* _Records shown_
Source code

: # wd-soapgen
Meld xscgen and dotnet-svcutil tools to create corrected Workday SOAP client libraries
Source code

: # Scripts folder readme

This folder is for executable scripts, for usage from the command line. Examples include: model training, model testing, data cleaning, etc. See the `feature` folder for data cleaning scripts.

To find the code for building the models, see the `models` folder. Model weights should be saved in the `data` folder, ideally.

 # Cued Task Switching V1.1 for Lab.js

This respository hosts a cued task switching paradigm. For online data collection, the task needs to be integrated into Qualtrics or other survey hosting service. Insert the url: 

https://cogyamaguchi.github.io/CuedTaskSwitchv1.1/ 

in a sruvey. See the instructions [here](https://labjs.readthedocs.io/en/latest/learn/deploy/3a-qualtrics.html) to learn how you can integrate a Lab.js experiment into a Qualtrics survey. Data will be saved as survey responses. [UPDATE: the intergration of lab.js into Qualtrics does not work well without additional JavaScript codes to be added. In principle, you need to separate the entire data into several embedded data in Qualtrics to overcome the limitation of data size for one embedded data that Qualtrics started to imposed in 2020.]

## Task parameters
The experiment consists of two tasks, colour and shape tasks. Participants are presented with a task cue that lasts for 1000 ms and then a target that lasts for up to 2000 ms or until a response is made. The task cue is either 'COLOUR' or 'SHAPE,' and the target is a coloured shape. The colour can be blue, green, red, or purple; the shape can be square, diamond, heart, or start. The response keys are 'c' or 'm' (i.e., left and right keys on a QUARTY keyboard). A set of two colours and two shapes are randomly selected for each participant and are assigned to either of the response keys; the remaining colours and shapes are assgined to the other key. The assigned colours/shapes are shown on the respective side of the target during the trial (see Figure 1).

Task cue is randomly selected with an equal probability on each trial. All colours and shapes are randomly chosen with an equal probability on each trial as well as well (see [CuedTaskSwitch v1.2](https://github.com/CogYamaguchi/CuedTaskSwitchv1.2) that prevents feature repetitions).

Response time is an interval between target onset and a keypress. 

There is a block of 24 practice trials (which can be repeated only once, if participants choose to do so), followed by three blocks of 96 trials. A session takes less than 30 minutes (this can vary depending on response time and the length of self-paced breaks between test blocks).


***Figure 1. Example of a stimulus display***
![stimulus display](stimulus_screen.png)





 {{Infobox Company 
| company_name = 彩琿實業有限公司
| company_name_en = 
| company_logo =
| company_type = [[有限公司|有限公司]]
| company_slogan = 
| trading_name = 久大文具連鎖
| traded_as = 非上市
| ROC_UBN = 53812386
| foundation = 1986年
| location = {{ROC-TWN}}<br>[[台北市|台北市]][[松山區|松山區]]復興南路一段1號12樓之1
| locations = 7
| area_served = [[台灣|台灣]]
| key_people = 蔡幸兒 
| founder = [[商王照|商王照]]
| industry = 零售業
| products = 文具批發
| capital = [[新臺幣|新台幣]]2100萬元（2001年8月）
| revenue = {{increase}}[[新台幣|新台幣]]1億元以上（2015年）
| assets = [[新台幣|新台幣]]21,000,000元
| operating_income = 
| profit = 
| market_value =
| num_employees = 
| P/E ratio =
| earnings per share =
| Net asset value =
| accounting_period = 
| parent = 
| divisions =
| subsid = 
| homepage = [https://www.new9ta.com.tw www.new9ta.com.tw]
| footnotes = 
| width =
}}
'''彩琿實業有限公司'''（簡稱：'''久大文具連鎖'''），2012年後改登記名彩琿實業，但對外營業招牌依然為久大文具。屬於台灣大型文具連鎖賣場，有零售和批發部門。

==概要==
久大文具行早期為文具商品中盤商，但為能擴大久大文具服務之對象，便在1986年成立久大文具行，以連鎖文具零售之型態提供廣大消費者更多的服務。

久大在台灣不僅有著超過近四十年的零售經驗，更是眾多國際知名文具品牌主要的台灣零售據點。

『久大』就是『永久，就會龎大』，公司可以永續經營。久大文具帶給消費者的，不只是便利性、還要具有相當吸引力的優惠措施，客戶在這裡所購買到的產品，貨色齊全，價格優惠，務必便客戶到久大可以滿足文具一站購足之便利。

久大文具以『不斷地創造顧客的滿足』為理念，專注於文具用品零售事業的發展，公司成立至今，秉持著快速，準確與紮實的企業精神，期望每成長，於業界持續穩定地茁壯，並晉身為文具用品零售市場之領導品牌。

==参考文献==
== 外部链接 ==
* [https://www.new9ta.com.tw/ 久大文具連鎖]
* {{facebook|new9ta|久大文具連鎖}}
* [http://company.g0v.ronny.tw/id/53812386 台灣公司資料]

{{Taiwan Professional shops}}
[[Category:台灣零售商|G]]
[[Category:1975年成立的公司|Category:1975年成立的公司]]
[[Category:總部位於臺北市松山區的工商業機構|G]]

* _Assignment_
Repeat the entries exactly, all of them.

* _Result for this task_
Source code

: # wd-soapgen
Meld xscgen and dotnet-svcutil tools to create corrected Workday SOAP client libraries
Source code

: # Scripts folder readme

This folder is for executable scripts, for usage from the command line. Examples include: model training, model testing, data cleaning, etc. See the `feature` folder for data cleaning scripts.

To find the code for building the models, see the `models` folder. Model weights should be saved in the `data` folder, ideally.

 # Cued Task Switching V1.1 for Lab.js

This respository hosts a cued task switching paradigm. For online data collection, the task needs to be integrated into Qualtrics or other survey hosting service. Insert the url: 

https://cogyamaguchi.github.io/CuedTaskSwitchv1.1/ 

in a sruvey. See the instructions [here](https://labjs.readthedocs.io/en/latest/learn/deploy/3a-qualtrics.html) to learn how you can integrate a Lab.js experiment into a Qualtrics survey. Data will be saved as survey responses. [UPDATE: the intergration of lab.js into Qualtrics does not work well without additional JavaScript codes to be added. In principle, you need to separate the entire data into several embedded data in Qualtrics to overcome the limitation of data size for one embedded data that Qualtrics started to imposed in 2020.]

## Task parameters
The experiment consists of two tasks, colour and shape tasks. Participants are presented with a task cue that lasts for 1000 ms and then a target that lasts for up to 2000 ms or until a response is made. The task cue is either 'COLOUR' or 'SHAPE,' and the target is a coloured shape. The colour can be blue, green, red, or purple; the shape can be square, diamond, heart, or start. The response keys are 'c' or 'm' (i.e., left and right keys on a QUARTY keyboard). A set of two colours and two shapes are randomly selected for each participant and are assigned to either of the response keys; the remaining colours and shapes are assgined to the other key. The assigned colours/shapes are shown on the respective side of the target during the trial (see Figure 1).

Task cue is randomly selected with an equal probability on each trial. All colours and shapes are randomly chosen with an equal probability on each trial as well as well (see [CuedTaskSwitch v1.2](https://github.com/CogYamaguchi/CuedTaskSwitchv1.2) that prevents feature repetitions).

Response time is an interval between target onset and a keypress. 

There is a block of 24 practice trials (which can be repeated only once, if participants choose to do so), followed by three blocks of 96 trials. A session takes less than 30 minutes (this can vary depending on response time and the length of self-paced breaks between test blocks).


***Figure 1. Example of a stimulus display***
![stimulus display](stimulus_screen.png)





 {{Infobox Company 
| company_name = 彩琿實業有限公司
| company_name_en = 
| company_logo =
| company_type = [[有限公司|有限公司]]
| company_slogan = 
| trading_name = 久大文具連鎖
| traded_as = 非上市
| ROC_UBN = 53812386
| foundation = 1986年
| location = {{ROC-TWN}}<br>[[台北市|台北市]][[松山區|松山區]]復興南路一段1號12樓之1
| locations = 7
| area_served = [[台灣|台灣]]
| key_people = 蔡幸兒 
| founder = [[商王照|商王照]]
| industry = 零售業
| products = 文具批發
| capital = [[新臺幣|新台幣]]2100萬元（2001年8月）
| revenue = {{increase}}[[新台幣|新台幣]]1億元以上（2015年）
| assets = [[新台幣|新台幣]]21,000,000元
| operating_income = 
| profit = 
| market_value =
| num_employees = 
| P/E ratio =
| earnings per share =
| Net asset value =
| accounting_period = 
| parent = 
| divisions =
| subsid = 
| homepage = [https://www.new9ta.com.tw www.new9ta.com.tw]
| footnotes = 
| width =
}}
'''彩琿實業有限公司'''（簡稱：'''久大文具連鎖'''），2012年後改登記名彩琿實業，但對外營業招牌依然為久大文具。屬於台灣大型文具連鎖賣場，有零售和批發部門。

==概要==
久大文具行早期為文具商品中盤商，但為能擴大久大文具服務之對象，便在1986年成立久大文具行，以連鎖文具零售之型態提供廣大消費者更多的服務。

久大在台灣不僅有著超過近四十年的零售經驗，更是眾多國際知名文具品牌主要的台灣零售據點。

『久大』就是『永久，就會龎大』，公司可以永續經營。久大文具帶給消費者的，不只是便利性、還要具有相當吸引力的優惠措施，客戶在這裡所購買到的產品，貨色齊全，價格優惠，務必便客戶到久大可以滿足文具一站購足之便利。

久大文具以『不斷地創造顧客的滿足』為理念，專注於文具用品零售事業的發展，公司成立至今，秉持著快速，準確與紮實的企業精神，期望每成長，於業界持續穩定地茁壯，並晉身為文具用品零售市場之領導品牌。

==参考文献==
== 外部链接 ==
* [https://www.new9ta.com.tw/ 久大文具連鎖]
* {{facebook|new9ta|久大文具連鎖}}
* [http://company.g0v.ronny.tw/id/53812386 台灣公司資料]

{{Taiwan Professional shops}}
[[Category:台灣零售商|G]]
[[Category:1975年成立的公司|Category:1975年成立的公司]]
[[Category:總部位於臺北市松山區的工商業機構|G]]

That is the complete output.